EXERCISE REQUIREMENTS >> Down to the last line, restate the records below word for word, dropping every image.

[Collected data]

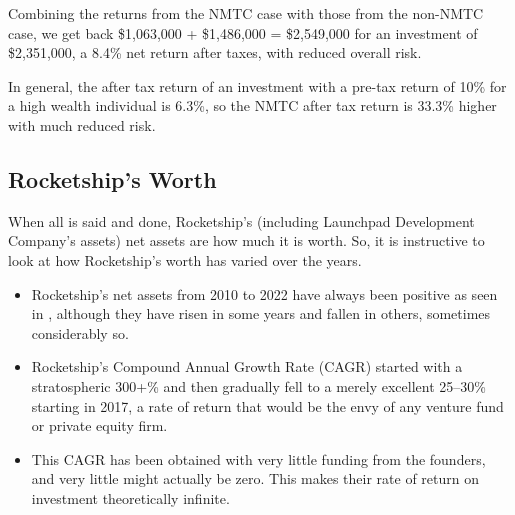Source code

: Combining the returns from the NMTC case with those from the non-NMTC case, we get back \$1,063,000 + \$1,486,000 = \$2,549,000 for an investment of \$2,351,000, a 8.4\% net return after taxes, with reduced overall risk.
  
  In general, the after tax return of an investment with a pre-tax return of 10\% for a high wealth individual is 6.3\%, so the NMTC after tax return is 33.3\% higher with much reduced risk.


\subsection{Rocketship's Worth}%
\label{sec:rocketship-worth}\indent%

When all is said and done, Rocketship's (including Launchpad Development Company's assets) net assets are how much it is worth. So, it is instructive to look at how Rocketship's worth has varied over the years.
\begin{itemize}
  \item Rocketship's net assets from 2010 to 2022 have always been positive as seen in , although they have risen in some years and fallen in others, sometimes considerably so.
  \item Rocketship's Compound Annual Growth Rate (CAGR) started with a stratospheric 300+\% and then gradually fell to a merely excellent 25–30\% starting in 2017, a rate of return that would be the envy of any venture fund or private equity firm.
 \item This CAGR has been obtained with very little funding from the founders, and very little might actually be zero. This makes their rate of return on investment theoretically infinite.
\end{itemize}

SOLUTION TO THIS PROBLEM >>
Source code

: Combining the returns from the NMTC case with those from the non-NMTC case, we get back \$1,063,000 + \$1,486,000 = \$2,549,000 for an investment of \$2,351,000, a 8.4\% net return after taxes, with reduced overall risk.
  
  In general, the after tax return of an investment with a pre-tax return of 10\% for a high wealth individual is 6.3\%, so the NMTC after tax return is 33.3\% higher with much reduced risk.


\subsection{Rocketship's Worth}%
\label{sec:rocketship-worth}\indent%

When all is said and done, Rocketship's (including Launchpad Development Company's assets) net assets are how much it is worth. So, it is instructive to look at how Rocketship's worth has varied over the years.
\begin{itemize}
  \item Rocketship's net assets from 2010 to 2022 have always been positive as seen in , although they have risen in some years and fallen in others, sometimes considerably so.
  \item Rocketship's Compound Annual Growth Rate (CAGR) started with a stratospheric 300+\% and then gradually fell to a merely excellent 25–30\% starting in 2017, a rate of return that would be the envy of any venture fund or private equity firm.
 \item This CAGR has been obtained with very little funding from the founders, and very little might actually be zero. This makes their rate of return on investment theoretically infinite.
\end{itemize}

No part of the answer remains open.